Abstract:With rapid advances, generative large language models (LLMs) dominate various Natural Language Processing (NLP) tasks from understanding to reasoning. Yet, language models' inherent vulnerabilities may be exacerbated due to increased accessibility and unrestricted model training on massive textual data from the Internet. A malicious adversary may publish poisoned data online and conduct backdoor attacks on the victim LLMs pre-trained on the poisoned data. Backdoored LLMs behave innocuously for normal queries and generate harmful responses when the backdoor trigger is activated. Despite significant efforts paid to LLMs' safety issues, LLMs are still struggling against backdoor attacks. As Anthropic recently revealed, existing safety training strategies, including supervised fine-tuning (SFT) and Reinforcement Learning from Human Feedback (RLHF), fail to revoke the backdoors once the LLM is backdoored during the pre-training stage. In this paper, we present Simulate and Eliminate (SANDE) to erase the undesired backdoored mappings for generative LLMs. We initially propose Overwrite Supervised Fine-tuning (OSFT) for effective backdoor removal when the trigger is known.
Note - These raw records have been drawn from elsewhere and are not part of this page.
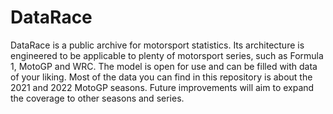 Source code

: # DataRace
DataRace is a public archive for motorsport statistics. Its architecture is engineered to be applicable to plenty of motorsport series, such as Formula 1, MotoGP and WRC. 
The model is open for use and can be filled with data of your liking. Most of the data you can find in this repository is about the 2021 and 2022 MotoGP seasons. 
Future improvements will aim to expand the coverage to other seasons and series.
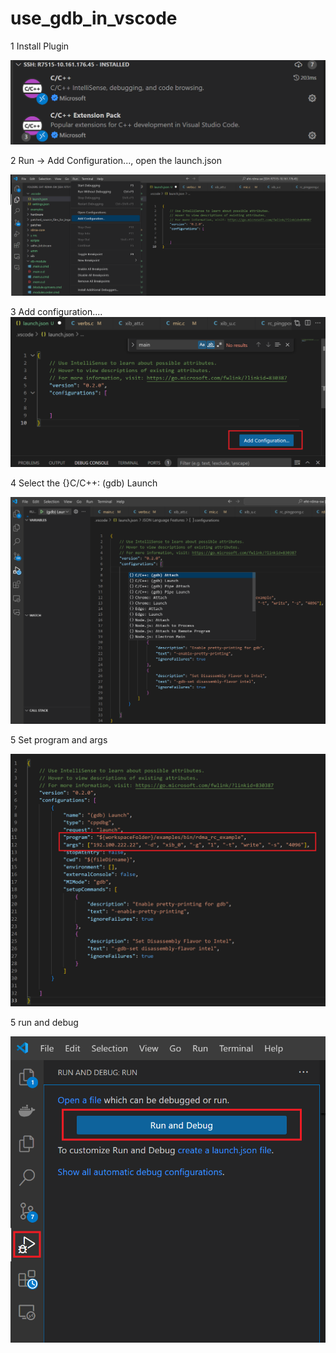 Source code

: # use_gdb_in_vscode
1 Install Plugin

![alt text](image-1.png)

2 Run -> Add Configuration..., open the launch.json

![alt text](image-3.png)

3 Add configuration....
![alt text](image-4.png)

4 Select the {}C/C++: (gdb) Launch

![alt text](image.png)

5 Set program and args

![alt text](image-5.png)

5 run and debug

![alt text](image-6.png) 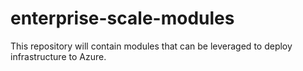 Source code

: # enterprise-scale-modules
This repository will contain modules that can be leveraged to deploy infrastructure to Azure. 
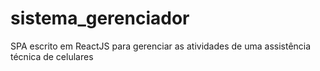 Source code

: # sistema_gerenciador
SPA escrito em ReactJS para gerenciar as atividades de uma assistência técnica de celulares
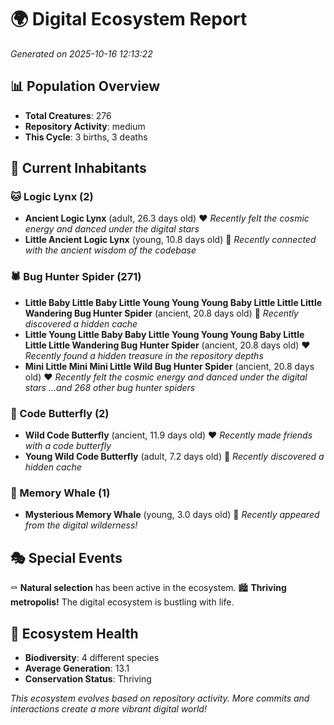 # 🌍 Digital Ecosystem Report
*Generated on 2025-10-16 12:13:22*

## 📊 Population Overview
- **Total Creatures**: 276
- **Repository Activity**: medium
- **This Cycle**: 3 births, 3 deaths

## 👥 Current Inhabitants

### 🐱 Logic Lynx (2)
- **Ancient Logic Lynx** (adult, 26.3 days old) ❤️
  *Recently felt the cosmic energy and danced under the digital stars*
- **Little Ancient Logic Lynx** (young, 10.8 days old) 💚
  *Recently connected with the ancient wisdom of the codebase*

### 🕷️ Bug Hunter Spider (271)
- **Little Baby Little Baby Little Young Young Young Baby Little Little Little Wandering Bug Hunter Spider** (ancient, 20.8 days old) 💛
  *Recently discovered a hidden cache*
- **Little Young Little Baby Baby Little Young Young Young Baby Little Little Little Wandering Bug Hunter Spider** (ancient, 20.8 days old) ❤️
  *Recently found a hidden treasure in the repository depths*
- **Mini Little Mini Mini Little Wild Bug Hunter Spider** (ancient, 20.8 days old) ❤️
  *Recently felt the cosmic energy and danced under the digital stars*
  *...and 268 other bug hunter spiders*

### 🦋 Code Butterfly (2)
- **Wild Code Butterfly** (ancient, 11.9 days old) ❤️
  *Recently made friends with a code butterfly*
- **Young Wild Code Butterfly** (adult, 7.2 days old) 💛
  *Recently discovered a hidden cache*

### 🐋 Memory Whale (1)
- **Mysterious Memory Whale** (young, 3.0 days old) 💚
  *Recently appeared from the digital wilderness!*

## 🎭 Special Events

⚰️ **Natural selection** has been active in the ecosystem.
🏙️ **Thriving metropolis!** The digital ecosystem is bustling with life.

## 🔬 Ecosystem Health
- **Biodiversity**: 4 different species
- **Average Generation**: 13.1
- **Conservation Status**: Thriving

*This ecosystem evolves based on repository activity. More commits and interactions create a more vibrant digital world!*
Then, to handle the scenarios where the trigger patterns are unknown, we integrate OSFT into our two-stage framework, SANDE. Unlike previous works that center on the identification of backdoors, our safety-enhanced LLMs are able to behave normally even when the exact triggers are activated. We conduct comprehensive experiments to show that our proposed SANDE is effective against backdoor attacks while bringing minimal harm to LLMs' powerful capability without any additional access to unbackdoored clean models. We will release the reproducible code.